The other night as I was putting you to bed, after I had nursed you and gave you a bottle, you rolled to your side and curled up against me. You nestled your head against my chest so that your ear was directly over my heart and sucked your thumb as I rocked you, back and forth, back and forth, until you drifted off to sleep.
This was in contrast to our more typical bedtime routine, which, to parrot a greeting card, is less like a Johnson and Johnson commercial, and more like wrestling a 20-pound bag of snakes. Usually, you flail around while I'm feeding you. You alternate between nursing and sitting bolt upright to check out your surroundings before settling back in to nurse. Three seconds later, you're sitting up again, just to be sure that you didn't miss something, like maybe an errant choking hazard that has wandered into your field of view for you to lunge at and put in your mouth.
With the bottle, you're constantly thrashing from side to side, smacking the side of the bottle with your hand, pulling it out of your mouth, inspecting it, and grabbing for it again. All the while, you kick your right leg rhythmically. After you finish the bottle, I shift positions to coax a burp out of you (which is more like waiting for you to belch in my face), and you bounce up and down enthusiastically on my lap, while batting at the back of the rocking chair.
Suffice it to say that I was surprised on the night you actually fell asleep in my arms. You flashed me the sweetest grins as your eyelids started to droop, and I thought, "This is a moment I want to remember forever."
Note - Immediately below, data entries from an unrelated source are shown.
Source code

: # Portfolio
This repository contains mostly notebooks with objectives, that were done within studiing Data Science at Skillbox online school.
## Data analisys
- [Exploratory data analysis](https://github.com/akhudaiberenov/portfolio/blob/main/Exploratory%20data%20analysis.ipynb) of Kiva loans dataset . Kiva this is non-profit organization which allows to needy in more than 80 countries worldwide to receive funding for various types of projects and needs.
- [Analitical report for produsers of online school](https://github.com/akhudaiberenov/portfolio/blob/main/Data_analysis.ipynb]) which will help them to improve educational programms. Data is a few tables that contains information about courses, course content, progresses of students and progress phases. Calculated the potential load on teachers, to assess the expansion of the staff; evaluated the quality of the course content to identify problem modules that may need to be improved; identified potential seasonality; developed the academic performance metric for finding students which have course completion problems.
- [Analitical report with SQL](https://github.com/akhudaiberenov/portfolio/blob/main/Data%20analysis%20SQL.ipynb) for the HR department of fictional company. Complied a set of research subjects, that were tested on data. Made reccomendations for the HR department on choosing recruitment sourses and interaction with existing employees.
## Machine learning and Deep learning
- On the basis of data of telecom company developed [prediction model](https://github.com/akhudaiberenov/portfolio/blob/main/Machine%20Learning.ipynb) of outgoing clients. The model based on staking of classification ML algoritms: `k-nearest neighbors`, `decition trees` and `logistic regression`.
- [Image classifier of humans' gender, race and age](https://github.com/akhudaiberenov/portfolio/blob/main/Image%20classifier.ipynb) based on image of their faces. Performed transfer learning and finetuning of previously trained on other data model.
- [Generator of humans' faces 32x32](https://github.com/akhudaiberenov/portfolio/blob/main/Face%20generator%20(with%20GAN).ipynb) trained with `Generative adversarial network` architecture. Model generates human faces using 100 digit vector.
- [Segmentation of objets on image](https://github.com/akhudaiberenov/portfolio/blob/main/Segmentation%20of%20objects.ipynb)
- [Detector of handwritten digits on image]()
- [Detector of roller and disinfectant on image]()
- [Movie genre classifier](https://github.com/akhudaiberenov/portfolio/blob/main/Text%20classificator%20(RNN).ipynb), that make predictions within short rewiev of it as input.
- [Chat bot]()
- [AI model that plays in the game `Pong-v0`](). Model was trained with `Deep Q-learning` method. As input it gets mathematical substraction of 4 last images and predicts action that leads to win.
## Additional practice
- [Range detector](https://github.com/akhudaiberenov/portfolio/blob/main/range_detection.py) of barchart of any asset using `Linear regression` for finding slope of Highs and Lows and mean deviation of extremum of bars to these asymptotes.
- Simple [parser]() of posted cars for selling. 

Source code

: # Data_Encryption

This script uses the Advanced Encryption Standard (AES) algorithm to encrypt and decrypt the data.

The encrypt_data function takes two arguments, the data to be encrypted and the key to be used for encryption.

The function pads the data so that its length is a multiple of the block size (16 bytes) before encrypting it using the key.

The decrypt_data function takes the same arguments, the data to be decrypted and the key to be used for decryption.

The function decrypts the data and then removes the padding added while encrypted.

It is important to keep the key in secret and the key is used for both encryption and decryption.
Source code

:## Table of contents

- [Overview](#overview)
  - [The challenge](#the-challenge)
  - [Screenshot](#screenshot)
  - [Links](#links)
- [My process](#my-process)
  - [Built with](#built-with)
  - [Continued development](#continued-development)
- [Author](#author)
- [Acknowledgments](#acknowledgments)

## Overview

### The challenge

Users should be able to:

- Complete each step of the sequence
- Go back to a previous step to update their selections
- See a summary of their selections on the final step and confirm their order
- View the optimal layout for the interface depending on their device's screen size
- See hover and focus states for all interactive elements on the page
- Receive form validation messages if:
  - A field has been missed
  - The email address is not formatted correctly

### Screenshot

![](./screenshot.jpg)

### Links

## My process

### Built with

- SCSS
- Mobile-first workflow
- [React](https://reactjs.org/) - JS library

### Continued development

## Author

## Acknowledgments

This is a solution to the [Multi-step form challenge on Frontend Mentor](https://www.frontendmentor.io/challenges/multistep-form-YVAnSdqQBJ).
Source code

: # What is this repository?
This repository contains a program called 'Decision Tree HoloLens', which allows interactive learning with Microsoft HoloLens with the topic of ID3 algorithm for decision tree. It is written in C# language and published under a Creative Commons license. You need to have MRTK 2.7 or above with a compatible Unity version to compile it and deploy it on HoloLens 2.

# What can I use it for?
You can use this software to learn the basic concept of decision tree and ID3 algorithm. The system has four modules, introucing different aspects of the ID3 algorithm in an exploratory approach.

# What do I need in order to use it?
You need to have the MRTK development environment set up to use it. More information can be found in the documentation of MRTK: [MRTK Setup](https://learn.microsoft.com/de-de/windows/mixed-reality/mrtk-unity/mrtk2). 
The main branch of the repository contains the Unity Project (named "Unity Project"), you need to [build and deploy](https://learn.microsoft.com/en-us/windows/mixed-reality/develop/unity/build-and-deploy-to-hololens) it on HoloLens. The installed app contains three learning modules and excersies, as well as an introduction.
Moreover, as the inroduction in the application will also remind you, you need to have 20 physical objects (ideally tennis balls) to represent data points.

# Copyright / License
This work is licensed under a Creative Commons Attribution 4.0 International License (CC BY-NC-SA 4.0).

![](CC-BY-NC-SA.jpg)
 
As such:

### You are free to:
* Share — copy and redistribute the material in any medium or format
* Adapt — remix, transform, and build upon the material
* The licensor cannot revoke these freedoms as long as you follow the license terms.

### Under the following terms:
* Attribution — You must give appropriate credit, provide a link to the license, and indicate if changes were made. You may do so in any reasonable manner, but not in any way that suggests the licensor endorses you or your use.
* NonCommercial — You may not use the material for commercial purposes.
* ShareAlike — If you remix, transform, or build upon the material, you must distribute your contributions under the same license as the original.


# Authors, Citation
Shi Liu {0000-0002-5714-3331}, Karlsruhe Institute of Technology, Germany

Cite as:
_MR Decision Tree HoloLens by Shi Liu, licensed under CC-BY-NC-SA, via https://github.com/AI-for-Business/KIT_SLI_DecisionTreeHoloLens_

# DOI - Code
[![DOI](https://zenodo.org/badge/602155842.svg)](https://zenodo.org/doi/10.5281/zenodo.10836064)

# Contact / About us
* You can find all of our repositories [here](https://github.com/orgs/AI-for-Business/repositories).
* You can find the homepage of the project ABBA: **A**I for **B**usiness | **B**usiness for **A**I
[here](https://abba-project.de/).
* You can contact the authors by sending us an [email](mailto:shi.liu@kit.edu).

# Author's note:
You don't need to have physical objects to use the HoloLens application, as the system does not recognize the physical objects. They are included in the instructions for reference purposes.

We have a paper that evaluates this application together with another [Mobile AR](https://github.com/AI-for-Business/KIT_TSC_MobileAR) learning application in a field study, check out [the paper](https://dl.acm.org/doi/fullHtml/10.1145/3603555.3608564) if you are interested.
There have been lots of those moments during your short lifetime. It's so easy to take joy in the nooks and crannies of your existence: the exuberant squawks, the cheerful babbling, the way you gently headbutt people when you're trying to be funny, your delighted clapping for minutes on end...
I could go on. And on, and on.
But here's what I realized that same night as I scrambled in my mind to record every last sensation of holding you in my arms while you slept: that moment would pass. And so would the next warm moment, and the less pleasant one after that. (You do have your less pleasant moments, by the way. But everyone does.)
Our lives are just a series of moments, strung together one after the other. And all of them are bound to end. All of them are impermanent.
It's natural to want to cling to the good and pleasurable moments, and to push away from the painful and uncomfortable ones. When it feels like everything is going wrong, people tell us, "This too shall pass." And it's true. But I think it's just as important to remember that the good will pass as surely as the bad. It's the act of trying desperately to hold on to the good, and only the good, that can make life so difficult sometimes.
As you make your way in the world, this is something I hope to impart: that no matter how difficult (or how ebullient) this moment may seem, a new moment will follow soon after. It is a wonderful skill to be able to hold all of the moments in our lives lightly, neither grasping for them, nor pushing them away. It's a lifelong practice, to be sure. (I'm practicing it right now, as I bemoan the winter storm that's supposed to push through tonight.)
Love,
Mama
Who wouldn't want to hold on to this moment?
You're not always going to be so boring and philosophical, right mom?